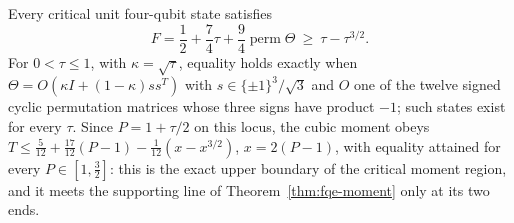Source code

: \begin{proposition}\label{prop:fqe-critical-envelope}
Every critical unit four-qubit state satisfies
\[
 \boxed{\quad F=\frac12+\frac74\tau+\frac94\operatorname{perm}\Theta\ \ge\ \tau-\tau^{3/2}.\quad}
 \tag{CE}\label{eq:fqe-critical-envelope}
\]
For $0<\tau\le1$, with $\kappa=\sqrt\tau$, equality holds exactly when
$\Theta=O(\kappa I+(1-\kappa)ss^T)$ with $s\in\{\pm1\}^3/\sqrt3$ and $O$ one of the twelve signed cyclic permutation
matrices whose three signs have product $-1$; such states exist for every $\tau$. Since $P=1+\tau/2$ on this locus, the
cubic moment obeys $T\le\frac5{12}+\frac{17}{12}(P-1)-\frac1{12}(x-x^{3/2})$, $x=2(P-1)$, with equality attained for every
$P\in[1,\tfrac32]$: this is the exact upper boundary of the critical moment region, and it meets the supporting line of
Theorem~\ref{thm:fqe-moment} only at its two ends.
\end{proposition}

§ Work request: Go through the listing above and locate each line that holds the word "envelope". Copy those lines.

§ Task response:
: \begin{proposition}\label{prop:fqe-critical-envelope}
 \tag{CE}\label{eq:fqe-critical-envelope}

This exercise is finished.